Health monitoring

A TCP/IP load balancer that is allocating a connection to the Gateway daemon detects whether or not a CICS® server is available. The Gateway daemon reports the health of its CICS server connections to the TCP/IP load balancer.

The best results are obtained if one Gateway daemon connects to one CICS server. If a Gateway daemon connects to more than one CICS server, a failure in one CICS server may prevent work from being sent to the others.

Sysplex Distributor and TCP/IP port sharing can both use health monitoring when allocating new connections. If you do not activate health reporting in the Gateway daemon, statistics are still collected by the Gateway daemon, but are not reported to the TCP/IP load balancer.

Health reporting is effective exclusively in TCP/IP load balancing topologies with CICS Transaction Gateway running in remote mode. Over intervals specified by the health interval setting, the Gateway daemon monitors certain error codes to determine the health of communications with CICS. The TCP/IP load balancer then prioritizes the creation of new incoming client application connections to Gateway daemons in the load balancing group. Gateway daemons reporting a higher health value receive a greater proportion of the incoming connections than those reporting a lower health value.

Health monitoring in a Sysplex with Sysplex Distributor

The diagram shows Gateway daemons reporting on the availability of CICS servers to IBM® Workload Manager.

The image shows a remote WebSphere Application Server connecting through Sysplex Distributor to Gateway daemon CTG1, which connects over EXCI to CICS1. CTG1 and CICS1 are both in z/OS LPAR1, and are cloned as Gateway daemon CTG2 and CICS2 in z/OS LPAR2. Both Gateway daemons report to a TCP/IP workload manager. Availability of CICS1 is reported as CTG1 WLM weighting. Availability of CICS2 is reported as CTG2 WLM weighting.

How health is calculated

The Gateway daemon health interval defines the amount of time, in seconds, that the Gateway daemon monitors particular error codes to determine the health of communications with CICS. The default health interval is 60 seconds. If no connectivity problems occur, the Gateway daemon health remains at 100.
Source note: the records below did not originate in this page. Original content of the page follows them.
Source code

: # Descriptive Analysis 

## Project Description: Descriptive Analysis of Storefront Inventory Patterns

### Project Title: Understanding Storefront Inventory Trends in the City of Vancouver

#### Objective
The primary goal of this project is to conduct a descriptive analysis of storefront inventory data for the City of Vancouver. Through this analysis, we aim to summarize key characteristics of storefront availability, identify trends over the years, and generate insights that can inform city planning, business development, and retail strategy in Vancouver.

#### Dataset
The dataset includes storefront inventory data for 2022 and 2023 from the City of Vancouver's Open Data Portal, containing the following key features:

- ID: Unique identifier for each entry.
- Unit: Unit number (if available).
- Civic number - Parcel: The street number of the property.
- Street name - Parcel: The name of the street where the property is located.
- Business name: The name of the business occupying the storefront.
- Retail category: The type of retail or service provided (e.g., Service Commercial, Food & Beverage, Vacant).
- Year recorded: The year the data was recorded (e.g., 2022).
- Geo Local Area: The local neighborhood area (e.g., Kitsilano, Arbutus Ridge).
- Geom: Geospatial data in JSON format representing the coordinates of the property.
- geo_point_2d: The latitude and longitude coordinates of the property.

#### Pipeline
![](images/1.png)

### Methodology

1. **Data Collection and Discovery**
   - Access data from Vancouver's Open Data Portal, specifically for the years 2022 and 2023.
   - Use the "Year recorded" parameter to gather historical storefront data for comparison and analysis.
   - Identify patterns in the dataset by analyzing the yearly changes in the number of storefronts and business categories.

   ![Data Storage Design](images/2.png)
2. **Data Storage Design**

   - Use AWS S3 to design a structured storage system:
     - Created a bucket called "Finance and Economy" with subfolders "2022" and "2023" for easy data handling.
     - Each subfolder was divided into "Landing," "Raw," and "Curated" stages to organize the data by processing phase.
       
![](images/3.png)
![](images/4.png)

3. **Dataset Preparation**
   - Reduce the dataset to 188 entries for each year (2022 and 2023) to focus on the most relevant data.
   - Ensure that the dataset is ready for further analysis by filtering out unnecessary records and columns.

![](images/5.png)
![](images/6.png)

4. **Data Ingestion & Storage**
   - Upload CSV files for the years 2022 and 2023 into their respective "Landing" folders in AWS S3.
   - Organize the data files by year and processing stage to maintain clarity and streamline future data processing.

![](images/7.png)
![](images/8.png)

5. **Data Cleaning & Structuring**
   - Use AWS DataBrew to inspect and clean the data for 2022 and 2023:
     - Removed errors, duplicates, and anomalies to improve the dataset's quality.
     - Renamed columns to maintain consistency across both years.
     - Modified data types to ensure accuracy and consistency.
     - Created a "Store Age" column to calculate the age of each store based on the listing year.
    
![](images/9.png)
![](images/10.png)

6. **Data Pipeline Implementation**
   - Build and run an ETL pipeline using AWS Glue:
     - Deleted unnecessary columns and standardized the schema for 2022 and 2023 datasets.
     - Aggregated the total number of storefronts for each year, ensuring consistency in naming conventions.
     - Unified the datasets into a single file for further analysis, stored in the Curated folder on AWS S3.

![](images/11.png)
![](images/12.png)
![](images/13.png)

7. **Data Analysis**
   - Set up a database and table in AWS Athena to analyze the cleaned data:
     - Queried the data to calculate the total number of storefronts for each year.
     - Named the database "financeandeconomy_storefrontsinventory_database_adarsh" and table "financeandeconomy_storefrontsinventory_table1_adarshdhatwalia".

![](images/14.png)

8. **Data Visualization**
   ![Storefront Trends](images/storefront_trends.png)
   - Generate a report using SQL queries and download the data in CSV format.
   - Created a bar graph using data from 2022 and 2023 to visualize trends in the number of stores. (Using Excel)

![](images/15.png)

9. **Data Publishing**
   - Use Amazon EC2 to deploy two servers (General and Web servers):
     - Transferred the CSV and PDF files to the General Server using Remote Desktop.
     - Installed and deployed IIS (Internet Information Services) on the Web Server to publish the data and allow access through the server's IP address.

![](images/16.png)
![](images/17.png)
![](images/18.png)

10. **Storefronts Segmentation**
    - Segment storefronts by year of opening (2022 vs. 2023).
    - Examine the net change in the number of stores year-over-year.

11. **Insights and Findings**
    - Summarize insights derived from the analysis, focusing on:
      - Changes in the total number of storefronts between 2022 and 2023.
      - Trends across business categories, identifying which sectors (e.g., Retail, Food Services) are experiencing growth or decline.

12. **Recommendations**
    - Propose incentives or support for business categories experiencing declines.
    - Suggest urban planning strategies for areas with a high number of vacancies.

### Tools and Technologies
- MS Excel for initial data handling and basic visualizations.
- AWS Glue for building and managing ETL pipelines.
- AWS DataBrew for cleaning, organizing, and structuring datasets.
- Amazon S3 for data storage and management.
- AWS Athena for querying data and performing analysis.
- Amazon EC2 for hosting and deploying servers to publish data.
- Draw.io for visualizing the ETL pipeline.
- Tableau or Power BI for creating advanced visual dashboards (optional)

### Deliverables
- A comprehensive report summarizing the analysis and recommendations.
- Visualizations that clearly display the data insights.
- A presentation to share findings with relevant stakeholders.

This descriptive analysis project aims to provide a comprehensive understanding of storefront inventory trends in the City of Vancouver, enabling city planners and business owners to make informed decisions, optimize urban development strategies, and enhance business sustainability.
Intermittent problems can cause the health of communications with CICS to drop which, in turn, causes the load balancer to reduce the amount of work sent to the CICS server affected. If the problem disappears, health recovers.

If the health of communications with CICS drops to zero, the Gateway daemon issues a warning message, and the load balancer stops sending connection requests to the Gateway daemon until the health value has been reset by a Gateway daemon administrator.

These CICS return codes indicate that a request failed because of problems with the health of communications with CICS:
  • ECI_ERR_NO_CICS
  • ECI_ERR_RESOURCE_SHORTAGE
  • ECI_ERR_SYSTEM_ERROR
  • ESI_ERR_NO_CICS
  • ESI_ERR_RESOURCE_SHORTAGE
  • ESI_ERR_SYSTEM_ERROR

The health of communications with CICS represents the percentage of requests during the health interval that succeeded. If all requests succeed, health of communications with CICS is 100. If 30% of requests fail, health is 70. If there are fewer than 20 requests in the interval, each failing request reduces health by 5, however the health of communications with CICS can never drop below zero.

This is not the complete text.